Echoing the Puritans, the Quakers, the Transcendentalists, and the Hippies, the Seattle Simplifiers helped publicize Mathis Wackernagel’s and William Rees’s 1995 book "Our Ecological Footprint: Reducing Human Impact on the Earth." Noting that Americans consumed at least three times more than citizens in other countries, this work influenced Al Gore, who warned of America’s outsized and toxic “carbon footprint.”

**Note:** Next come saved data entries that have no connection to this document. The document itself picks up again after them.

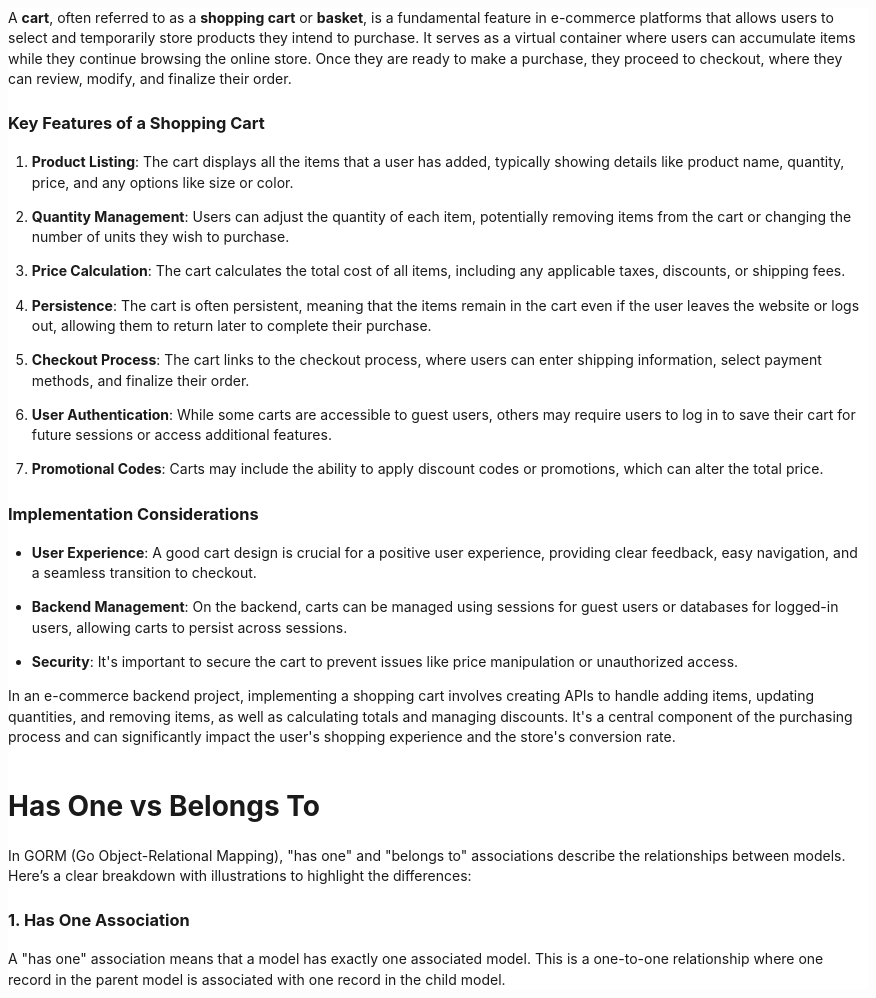 A **cart**, often referred to as a **shopping cart** or **basket**, is a fundamental feature in e-commerce platforms that allows users to select and temporarily store products they intend to purchase. It serves as a virtual container where users can accumulate items while they continue browsing the online store. Once they are ready to make a purchase, they proceed to checkout, where they can review, modify, and finalize their order.

### Key Features of a Shopping Cart

1. **Product Listing**: The cart displays all the items that a user has added, typically showing details like product name, quantity, price, and any options like size or color.

2. **Quantity Management**: Users can adjust the quantity of each item, potentially removing items from the cart or changing the number of units they wish to purchase.

3. **Price Calculation**: The cart calculates the total cost of all items, including any applicable taxes, discounts, or shipping fees.

4. **Persistence**: The cart is often persistent, meaning that the items remain in the cart even if the user leaves the website or logs out, allowing them to return later to complete their purchase.

5. **Checkout Process**: The cart links to the checkout process, where users can enter shipping information, select payment methods, and finalize their order.

6. **User Authentication**: While some carts are accessible to guest users, others may require users to log in to save their cart for future sessions or access additional features.

7. **Promotional Codes**: Carts may include the ability to apply discount codes or promotions, which can alter the total price.

### Implementation Considerations

- **User Experience**: A good cart design is crucial for a positive user experience, providing clear feedback, easy navigation, and a seamless transition to checkout.

- **Backend Management**: On the backend, carts can be managed using sessions for guest users or databases for logged-in users, allowing carts to persist across sessions.

- **Security**: It's important to secure the cart to prevent issues like price manipulation or unauthorized access.

In an e-commerce backend project, implementing a shopping cart involves creating APIs to handle adding items, updating quantities, and removing items, as well as calculating totals and managing discounts. It's a central component of the purchasing process and can significantly impact the user's shopping experience and the store's conversion rate.

# Has One vs Belongs To

In GORM (Go Object-Relational Mapping), "has one" and "belongs to" associations describe the relationships between models. Here’s a clear breakdown with illustrations to highlight the differences:

### 1. **Has One Association**

A "has one" association means that a model has exactly one associated model. This is a one-to-one relationship where one record in the parent model is associated with one record in the child model.
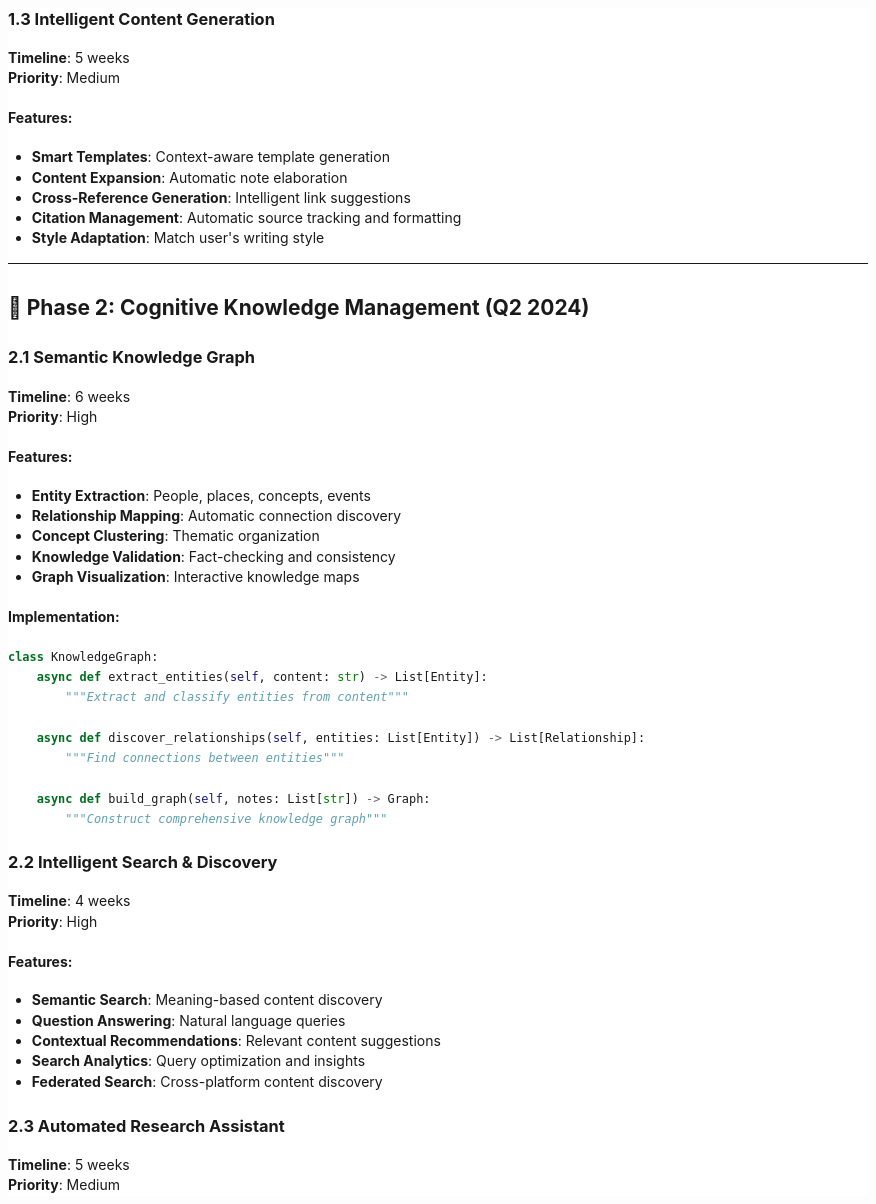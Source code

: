 ### 1.3 Intelligent Content Generation
**Timeline**: 5 weeks  
**Priority**: Medium

#### Features:
- **Smart Templates**: Context-aware template generation
- **Content Expansion**: Automatic note elaboration
- **Cross-Reference Generation**: Intelligent link suggestions
- **Citation Management**: Automatic source tracking and formatting
- **Style Adaptation**: Match user's writing style

---

## 🧠 Phase 2: Cognitive Knowledge Management (Q2 2024)

### 2.1 Semantic Knowledge Graph
**Timeline**: 6 weeks  
**Priority**: High

#### Features:
- **Entity Extraction**: People, places, concepts, events
- **Relationship Mapping**: Automatic connection discovery
- **Concept Clustering**: Thematic organization
- **Knowledge Validation**: Fact-checking and consistency
- **Graph Visualization**: Interactive knowledge maps

#### Implementation:
```python
class KnowledgeGraph:
    async def extract_entities(self, content: str) -> List[Entity]:
        """Extract and classify entities from content"""
        
    async def discover_relationships(self, entities: List[Entity]) -> List[Relationship]:
        """Find connections between entities"""
        
    async def build_graph(self, notes: List[str]) -> Graph:
        """Construct comprehensive knowledge graph"""
```

### 2.2 Intelligent Search & Discovery
**Timeline**: 4 weeks  
**Priority**: High

#### Features:
- **Semantic Search**: Meaning-based content discovery
- **Question Answering**: Natural language queries
- **Contextual Recommendations**: Relevant content suggestions
- **Search Analytics**: Query optimization and insights
- **Federated Search**: Cross-platform content discovery

### 2.3 Automated Research Assistant
**Timeline**: 5 weeks  
**Priority**: Medium
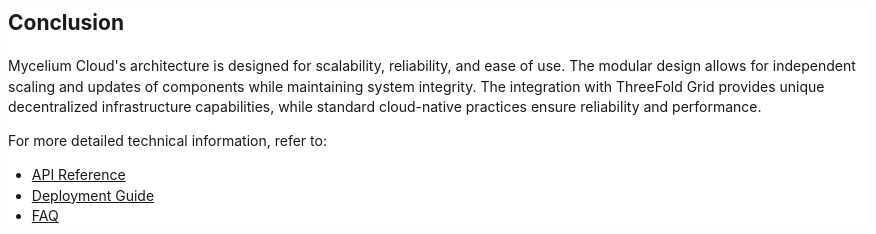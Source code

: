 ## Conclusion

Mycelium Cloud's architecture is designed for scalability, reliability, and ease of use. The modular design allows for independent scaling and updates of components while maintaining system integrity. The integration with ThreeFold Grid provides unique decentralized infrastructure capabilities, while standard cloud-native practices ensure reliability and performance.

For more detailed technical information, refer to:

- [API Reference](https://github.com/codescalers/kubecloud/blob/master_docs/frontend/kubecloud/public/docs/api-reference.md)
- [Deployment Guide](https://github.com/codescalers/kubecloud/blob/master_docs/frontend/kubecloud/public/docs/tutorial.md)
- [FAQ](https://github.com/codescalers/kubecloud/blob/master_docs/frontend/kubecloud/public/docs/faq.md)
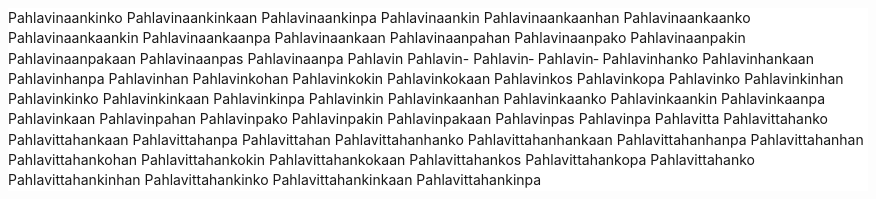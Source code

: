 Pahlavinaankinko
Pahlavinaankinkaan
Pahlavinaankinpa
Pahlavinaankin
Pahlavinaankaanhan
Pahlavinaankaanko
Pahlavinaankaankin
Pahlavinaankaanpa
Pahlavinaankaan
Pahlavinaanpahan
Pahlavinaanpako
Pahlavinaanpakin
Pahlavinaanpakaan
Pahlavinaanpas
Pahlavinaanpa
Pahlavin
Pahlavin-
Pahlavin‐
Pahlavin‑
Pahlavinhanko
Pahlavinhankaan
Pahlavinhanpa
Pahlavinhan
Pahlavinkohan
Pahlavinkokin
Pahlavinkokaan
Pahlavinkos
Pahlavinkopa
Pahlavinko
Pahlavinkinhan
Pahlavinkinko
Pahlavinkinkaan
Pahlavinkinpa
Pahlavinkin
Pahlavinkaanhan
Pahlavinkaanko
Pahlavinkaankin
Pahlavinkaanpa
Pahlavinkaan
Pahlavinpahan
Pahlavinpako
Pahlavinpakin
Pahlavinpakaan
Pahlavinpas
Pahlavinpa
Pahlavitta
Pahlavittahanko
Pahlavittahankaan
Pahlavittahanpa
Pahlavittahan
Pahlavittahanhanko
Pahlavittahanhankaan
Pahlavittahanhanpa
Pahlavittahanhan
Pahlavittahankohan
Pahlavittahankokin
Pahlavittahankokaan
Pahlavittahankos
Pahlavittahankopa
Pahlavittahanko
Pahlavittahankinhan
Pahlavittahankinko
Pahlavittahankinkaan
Pahlavittahankinpa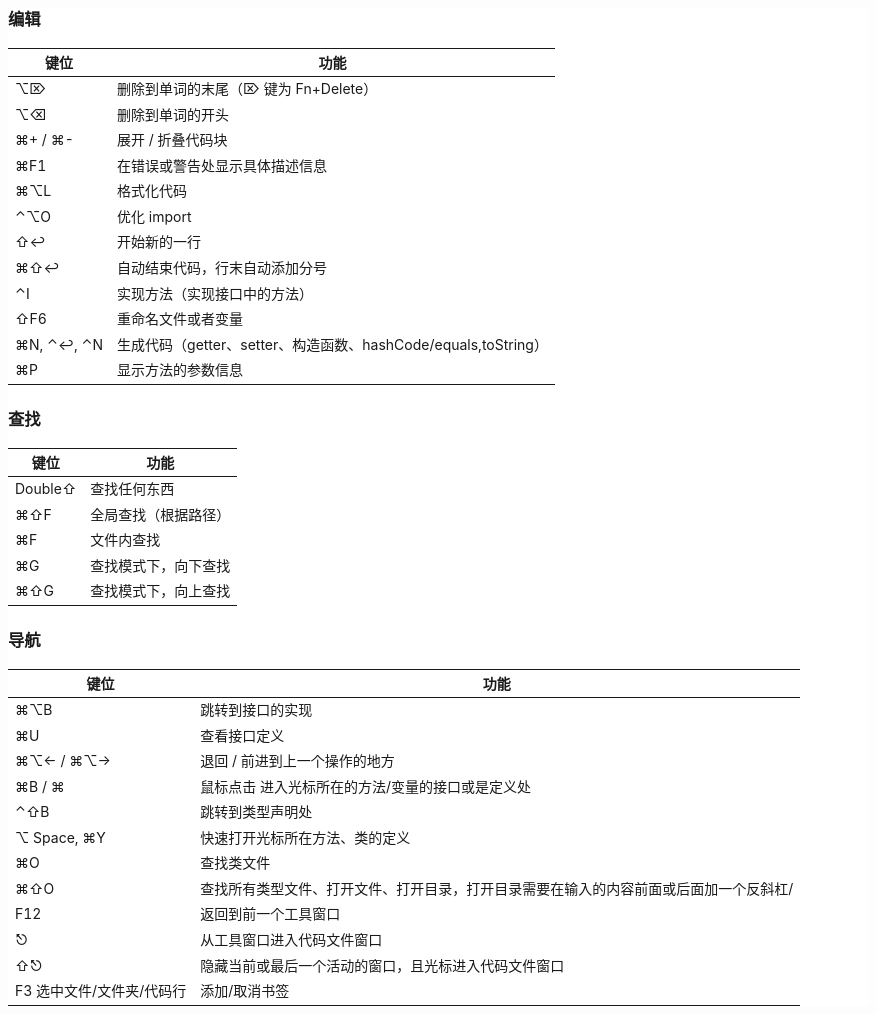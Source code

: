 ### 编辑

| 键位       | 功能                                                           |
| ---------- | -------------------------------------------------------------- |
| ⌥⌦         | 删除到单词的末尾（⌦ 键为 Fn+Delete）                           |
| ⌥⌫         | 删除到单词的开头                                               |
| ⌘+ / ⌘-    | 展开 / 折叠代码块                                              |
| ⌘F1        | 在错误或警告处显示具体描述信息                                 |
| ⌘⌥L        | 格式化代码                                                     |
| ⌃⌥O        | 优化 import                                                    |
| ⇧↩         | 开始新的一行                                                   |
| ⌘⇧↩        | 自动结束代码，行末自动添加分号                                 |
| ⌃I         | 实现方法（实现接口中的方法）                                   |
| ⇧F6        | 重命名文件或者变量                                             |
| ⌘N, ⌃↩, ⌃N | 生成代码（getter、setter、构造函数、hashCode/equals,toString） |
| ⌘P         | 显示方法的参数信息                                             |

### 查找

| 键位    | 功能                 |
| ------- | -------------------- |
| Double⇧ | 查找任何东西         |
| ⌘⇧F     | 全局查找（根据路径） |
| ⌘F      | 文件内查找           |
| ⌘G      | 查找模式下，向下查找 |
| ⌘⇧G     | 查找模式下，向上查找 |

### 导航

| 键位                       | 功能                                                                                                    |
| -------------------------- | ------------------------------------------------------------------------------------------------------- |
| ⌘⌥B                        | 跳转到接口的实现                                                                                        |
| ⌘U                         | 查看接口定义                                                                                            |
| ⌘⌥← / ⌘⌥→                  | 退回 / 前进到上一个操作的地方                                                                           |
| ⌘B / ⌘                     | 鼠标点击 进入光标所在的方法/变量的接口或是定义处                                                        |
| ⌃⇧B                        | 跳转到类型声明处                                                                                        |
| ⌥ Space, ⌘Y                | 快速打开光标所在方法、类的定义                                                                          |
| ⌘O                         | 查找类文件                                                                                              |
| ⌘⇧O                        | 查找所有类型文件、打开文件、打开目录，打开目录需要在输入的内容前面或后面加一个反斜杠/                   |
| F12                        | 返回到前一个工具窗口                                                                                    |
| ⎋                          | 从工具窗口进入代码文件窗口                                                                              |
| ⇧⎋                         | 隐藏当前或最后一个活动的窗口，且光标进入代码文件窗口                                                    |
| F3 选中文件/文件夹/代码行  | 添加/取消书签                                                                                           |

The Seattle Sensibility Popularized and Nationalized

Even with this ambivalence, Seattle was starting to smell of new money, not just teen spirit. The instinct of "Frasier’s" producers to move the snooty psychiatrist of "Cheers" from his fictional perch in Boston to Seattle in 1993 proved correct. Wanting distance from "Cheers," they first chose Denver, but disliked Colorado conservatives’ attacks against gays. Instead, Seattle “seemed like this wonderful, tolerant, idiosyncratic place full of smart people.”

Dr. Frasier Crane and his equally pompous brother, Niles, occupied a rarefied Seattle of high culture and haute cuisine, with the requisite coffee hangout, Café Nervosa. When Niles doubted a neighborhood’s safety, the Cranes’ tough retired cop father snapped, “Oh, Niles, to you a sketchy neighborhood is when the cheese shop doesn’t have valet parking.” The kooky class dynamics delighted audiences. On September 11, 1994, the writer-producers David Angell, Peter Casey, and David Lee won an Emmy for their writing and Kelsey Grammer won for his acting as the show was honored as Outstanding Comedy Series.

Seattle became, in the words of the Seattle Times TV critic, “condo by condo… a lot like "Frasier."” “Microsofties,” flush with cash, told brokers “they wanted that cosmopolitan feel of ‘Frasier.’” The city became slicker, with million-dollar condominiums popping up on Queen Anne Hill and fancy fashion shops next to fine wine stores on Sixth Avenue.

While "Frasier" glamorized Seattle, another television phenomenon, "Friends," which debuted in September 1994 and ran for ten seasons, tamed, popularized, and nationalized the Seattle sensibility, this time in a New York City setting. The six slackers, bossy Monica, flaky Phoebe, spoiled Rachel, geeky Ross, goofy Chandler, and dumb but sexy Joey, are better dressed, cleaner-cut, and live in fancier apartments than their Seattle grunge peers, despite only having McJobs. They hang out endlessly at their coffee shop, Central Perk. In TV-land, all this twentysomething shiftlessness became clean and lovable.

Friends was a cultural phenomenon, affecting Americans’ speech patterns and attitudes: Joey’s leering “How you doin’?”; Ross’s plaintive “We were on a break”; Janice’s—Chandler’s first girlfriend’s—nasal “Oh my gawd”; and Phoebe’s unmelodic, “Smelly Cat.” "Friends’" world was youth-centered and self-centered, pampered by prosperity. As childish as they were—“always stuck in second gear,” the theme song suggested—their spoiled, self-indulgent Baby Boomer parents were more immature, especially the dads, a situation paralleled in other shows including "Beverly Hills, 90210," "Home Improvement," and "The Simpsons." If "Seinfeld" still had Baby Boomer baggage, with that gang’s selfishness edgier and guiltier, "Friends" offered a Gen X selfishness with fewer boundaries, without even the veneer of angst.